Les sentiments les plus partagés sont la stupeur et l’incrédulité. L’Italie a d’abord regardé de loin ce qui se passait en Chine, qui semblait presque se trouver sur une autre planète. Mais il est incompréhensible que les autres pays européens n’aient pas adopté des mesures dès qu’ils ont constaté ce qui se passait en Italie. Cela avait lieu sous les yeux de tous, à quelques kilomètres de distance seulement. Cette absence ce prise de conscience en dehors des cadres nationaux confirme non seulement la nullité de nos dirigeants mais aussi notre propre impréparation, notamment le manque de moyens d’information autonomes.

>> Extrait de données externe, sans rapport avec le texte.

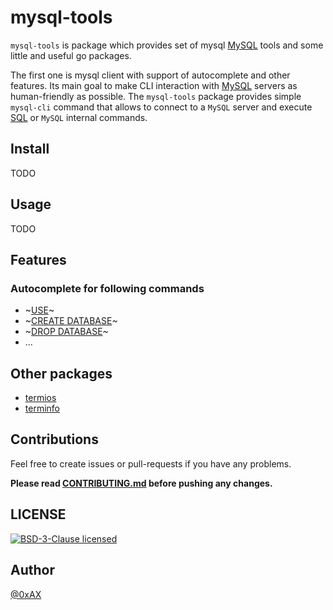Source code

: # mysql-tools

`mysql-tools` is package which provides set of mysql [MySQL](https://www.mysql.com/) tools and some little and useful go packages.

The first one is mysql client with support of autocomplete and other features. Its main goal to make CLI interaction with [MySQL](https://www.mysql.com/) servers as human-friendly as possible. The `mysql-tools` package provides simple `mysql-cli` command that allows to connect to a `MySQL` server and execute [SQL](https://en.wikipedia.org/wiki/SQL) or `MySQL` internal commands.

## Install

TODO

## Usage

TODO

## Features

### Autocomplete for following commands

  * ~[USE](https://dev.mysql.com/doc/refman/5.7/en/use.html)~
  * ~[CREATE DATABASE](https://dev.mysql.com/doc/refman/5.7/en/create-database.html)~
  * ~[DROP DATABASE](https://dev.mysql.com/doc/refman/5.7/en/drop-database.html)~
  * ...

## Other packages

  * [termios](http://man7.org/linux/man-pages/man3/termios.3.html)
  * [terminfo](http://man7.org/linux/man-pages/man5/terminfo.5.html)

## Contributions

Feel free to create issues or pull-requests if you have any problems.

**Please read [CONTRIBUTING.md](https://github.com/0xAX/mysql-tools/blob/master/CONTRIBUTING.md) before pushing any changes.**

## LICENSE

[![BSD-3-Clause licensed](https://img.shields.io/badge/license-BSD-blue.svg)](https://raw.githubusercontent.com/0xAX/mysql-tools/master/LICENSE.md)

## Author

[@0xAX](https://twitter.com/0xAX)
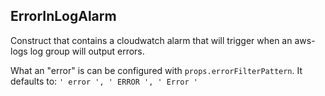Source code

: ## ErrorInLogAlarm

Construct that contains a cloudwatch alarm that will trigger when an aws-logs log group will output errors. 

What an "error" is can be configured with `props.errorFilterPattern`. It defaults to: `' error ', ' ERROR ', ' Error '`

Pour ce qui est de la perception globale dans « l’opinion publique », le sentiment anti-européen refait encore une fois surface. L’Union Européenne est dépeinte comme une sangsue insensible qui refuse d’aider l’Italie même en situation d’urgence. Un des seuls points positifs de cette période réside dans le fait que des personnages comme Donald Trump ou Boris Johnson sont largement discrédités. Les inepties qu’ils profèrent, vues depuis le cœur de la crise, apparaissent désormais comme de dangereux délires, y compris aux yeux de ceux qui hier encore les admiraient pour leurs qualités de leaders forts et charismatiques. La meilleure nouvelle de la semaine, c’est lorsqu’on a appris que Bolsonaro était entré en contact avec une personne testée positive au Covid-19. Nous nous sommes dits : voilà une contamination qui pourrait sauver de nombreuses vies !

 

Arrivez-vous à imaginer le futur proche ? À penser à plus long terme ? Chaque jour semble nous éloigner d’un possible « retour à la normale ». En quelques mots, comment vous représentez-vous les mois à venir ?

Difficile à dire. Ce qui est compliqué, c’est d’élaborer une véritable réflexion, en tenant compte des nouvelles qui nous arrivent par la presse, mais pas seulement, tout en étant semi-isolés. Plus on reste enfermés, moins il y a d’air frais qui entre dans nos têtes… Les moments de catastrophisme alternent avec ceux non pas d’espoir mais plutôt de conviction qu’une ouverture existe pour quelque chose d’inattendu. Les mois qui s’annoncent seront très certainement toujours plus durs, et il faudra être prêts, lorsqu’on pourra enfin sortir de chez nous, à affronter les conséquences de tout ce qui est en train de se passer.

Nous ne pouvons pas imaginer la suite parce que nous n’avons aucune idée de combien de temps tout cela va encore durer. Ce qui est sûr, c’est que le scénario mondial en ressortira bouleversé. Nous n’avons aucune envie d’être cyniques parce que beaucoup de gens sont directement touchés par le virus. Mais un scénario nouveau peut s’ouvrir pour nous. Pendant des années, nous avons voyagé ici et là pour construire des réseaux partout où émergeaient des tentatives de faire tomber le pouvoir, et nous nous sommes souvent retrouvés enlisés dans des problématiques locales que nous ne comprenions pas toujours. Cette fois, le scénario qui s’ouvre devant nous est mondial et il touche bien plus que l’Occident. Nous avons peut-être face à nous la possibilité de construire un modèle commun qui peut être activé partout dans le monde. Une pratique qui, une fois l’urgence passée, peut donner une légitimité à notre parole, contre ceux qui ont créé les conditions de cette épidémie. Nous entendons parler d’initiatives similaires à celle des Brigades partout ailleurs dans la péninsule. Nous avons dès maintenant besoin d’une vision plus ample pour échafauder une trajectoire commune.